→ DATA TO EXAMINE
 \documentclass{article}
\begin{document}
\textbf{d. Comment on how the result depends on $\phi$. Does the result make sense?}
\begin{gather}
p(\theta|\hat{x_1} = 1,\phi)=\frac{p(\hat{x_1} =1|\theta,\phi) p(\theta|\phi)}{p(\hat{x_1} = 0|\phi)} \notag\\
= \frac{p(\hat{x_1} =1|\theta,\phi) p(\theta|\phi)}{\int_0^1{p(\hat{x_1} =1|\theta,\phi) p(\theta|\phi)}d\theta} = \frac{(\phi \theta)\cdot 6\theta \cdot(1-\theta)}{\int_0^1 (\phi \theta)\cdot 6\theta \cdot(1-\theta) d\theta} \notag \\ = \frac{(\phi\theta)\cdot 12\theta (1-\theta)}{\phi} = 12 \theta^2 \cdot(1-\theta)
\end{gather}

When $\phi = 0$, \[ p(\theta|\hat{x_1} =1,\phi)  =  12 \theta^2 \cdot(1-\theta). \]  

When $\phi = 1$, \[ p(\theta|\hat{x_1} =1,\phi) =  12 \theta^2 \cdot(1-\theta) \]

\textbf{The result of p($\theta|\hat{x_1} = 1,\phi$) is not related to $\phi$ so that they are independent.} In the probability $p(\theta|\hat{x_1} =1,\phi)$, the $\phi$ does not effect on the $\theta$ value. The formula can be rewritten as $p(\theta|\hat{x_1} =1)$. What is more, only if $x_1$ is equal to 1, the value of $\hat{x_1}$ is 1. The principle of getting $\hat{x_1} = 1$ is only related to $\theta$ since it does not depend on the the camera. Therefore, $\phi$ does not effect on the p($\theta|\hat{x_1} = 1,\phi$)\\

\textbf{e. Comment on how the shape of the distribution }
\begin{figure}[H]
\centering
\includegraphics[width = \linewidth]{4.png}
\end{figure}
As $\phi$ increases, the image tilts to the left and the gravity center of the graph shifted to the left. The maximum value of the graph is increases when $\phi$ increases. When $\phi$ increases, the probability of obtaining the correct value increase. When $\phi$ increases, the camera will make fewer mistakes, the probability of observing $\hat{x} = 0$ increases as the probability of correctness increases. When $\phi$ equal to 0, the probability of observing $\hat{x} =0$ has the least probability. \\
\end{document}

→ DIRECTIONS FOR THIS TASK
Please reproduce, exactly as they appear above, the lines from the line containing "12 \theta^2 \cdot(1-\theta). \]" up to and including the line containing "As $\phi$ increases, the".

→ TASK OUTPUT
When $\phi = 0$, \[ p(\theta|\hat{x_1} =1,\phi)  =  12 \theta^2 \cdot(1-\theta). \]  

When $\phi = 1$, \[ p(\theta|\hat{x_1} =1,\phi) =  12 \theta^2 \cdot(1-\theta) \]

\textbf{The result of p($\theta|\hat{x_1} = 1,\phi$) is not related to $\phi$ so that they are independent.} In the probability $p(\theta|\hat{x_1} =1,\phi)$, the $\phi$ does not effect on the $\theta$ value. The formula can be rewritten as $p(\theta|\hat{x_1} =1)$. What is more, only if $x_1$ is equal to 1, the value of $\hat{x_1}$ is 1. The principle of getting $\hat{x_1} = 1$ is only related to $\theta$ since it does not depend on the the camera. Therefore, $\phi$ does not effect on the p($\theta|\hat{x_1} = 1,\phi$)\\

\textbf{e. Comment on how the shape of the distribution }
\begin{figure}[H]
\centering
\includegraphics[width = \linewidth]{4.png}
\end{figure}
As $\phi$ increases, the image tilts to the left and the gravity center of the graph shifted to the left. The maximum value of the graph is increases when $\phi$ increases. When $\phi$ increases, the probability of obtaining the correct value increase. When $\phi$ increases, the camera will make fewer mistakes, the probability of observing $\hat{x} = 0$ increases as the probability of correctness increases. When $\phi$ equal to 0, the probability of observing $\hat{x} =0$ has the least probability. \\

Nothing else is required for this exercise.